(Stored items)
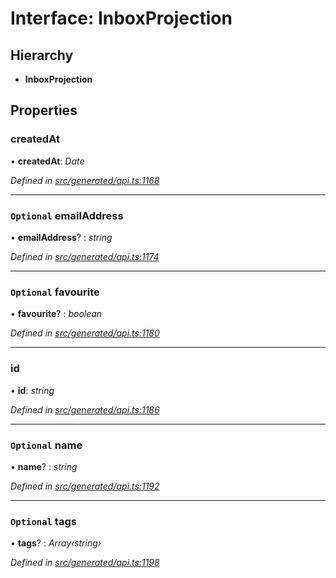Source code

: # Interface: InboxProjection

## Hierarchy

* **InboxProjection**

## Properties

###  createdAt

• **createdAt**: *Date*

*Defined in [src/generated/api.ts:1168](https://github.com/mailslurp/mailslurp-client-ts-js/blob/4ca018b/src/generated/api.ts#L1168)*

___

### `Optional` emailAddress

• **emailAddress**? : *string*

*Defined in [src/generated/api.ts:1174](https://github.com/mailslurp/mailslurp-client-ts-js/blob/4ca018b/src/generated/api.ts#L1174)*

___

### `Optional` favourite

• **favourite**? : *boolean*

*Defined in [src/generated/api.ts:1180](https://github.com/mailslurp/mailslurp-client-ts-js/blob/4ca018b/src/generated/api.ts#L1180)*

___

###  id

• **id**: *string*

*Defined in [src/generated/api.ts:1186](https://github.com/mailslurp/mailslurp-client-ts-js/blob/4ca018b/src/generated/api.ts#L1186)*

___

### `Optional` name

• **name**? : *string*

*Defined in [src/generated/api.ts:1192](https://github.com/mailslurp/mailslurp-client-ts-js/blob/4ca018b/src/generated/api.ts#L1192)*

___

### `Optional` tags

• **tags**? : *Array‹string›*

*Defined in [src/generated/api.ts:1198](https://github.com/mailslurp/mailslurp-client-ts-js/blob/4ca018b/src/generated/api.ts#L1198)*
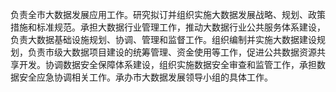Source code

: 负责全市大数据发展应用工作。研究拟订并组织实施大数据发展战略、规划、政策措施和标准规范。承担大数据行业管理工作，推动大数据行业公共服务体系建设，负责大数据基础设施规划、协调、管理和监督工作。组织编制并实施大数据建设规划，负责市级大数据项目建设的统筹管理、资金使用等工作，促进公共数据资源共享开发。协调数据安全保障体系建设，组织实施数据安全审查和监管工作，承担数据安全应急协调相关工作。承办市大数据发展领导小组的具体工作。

What to produce: Please write out all the data again word for word, but not the pictures.

Answer space:
Source code

: # Interface: InboxProjection

## Hierarchy

* **InboxProjection**

## Properties

###  createdAt

• **createdAt**: *Date*

*Defined in [src/generated/api.ts:1168](https://github.com/mailslurp/mailslurp-client-ts-js/blob/4ca018b/src/generated/api.ts#L1168)*

___

### `Optional` emailAddress

• **emailAddress**? : *string*

*Defined in [src/generated/api.ts:1174](https://github.com/mailslurp/mailslurp-client-ts-js/blob/4ca018b/src/generated/api.ts#L1174)*

___

### `Optional` favourite

• **favourite**? : *boolean*

*Defined in [src/generated/api.ts:1180](https://github.com/mailslurp/mailslurp-client-ts-js/blob/4ca018b/src/generated/api.ts#L1180)*

___

###  id

• **id**: *string*

*Defined in [src/generated/api.ts:1186](https://github.com/mailslurp/mailslurp-client-ts-js/blob/4ca018b/src/generated/api.ts#L1186)*

___

### `Optional` name

• **name**? : *string*

*Defined in [src/generated/api.ts:1192](https://github.com/mailslurp/mailslurp-client-ts-js/blob/4ca018b/src/generated/api.ts#L1192)*

___

### `Optional` tags

• **tags**? : *Array‹string›*

*Defined in [src/generated/api.ts:1198](https://github.com/mailslurp/mailslurp-client-ts-js/blob/4ca018b/src/generated/api.ts#L1198)*
Source code

: 负责全市大数据发展应用工作。研究拟订并组织实施大数据发展战略、规划、政策措施和标准规范。承担大数据行业管理工作，推动大数据行业公共服务体系建设，负责大数据基础设施规划、协调、管理和监督工作。组织编制并实施大数据建设规划，负责市级大数据项目建设的统筹管理、资金使用等工作，促进公共数据资源共享开发。协调数据安全保障体系建设，组织实施数据安全审查和监管工作，承担数据安全应急协调相关工作。承办市大数据发展领导小组的具体工作。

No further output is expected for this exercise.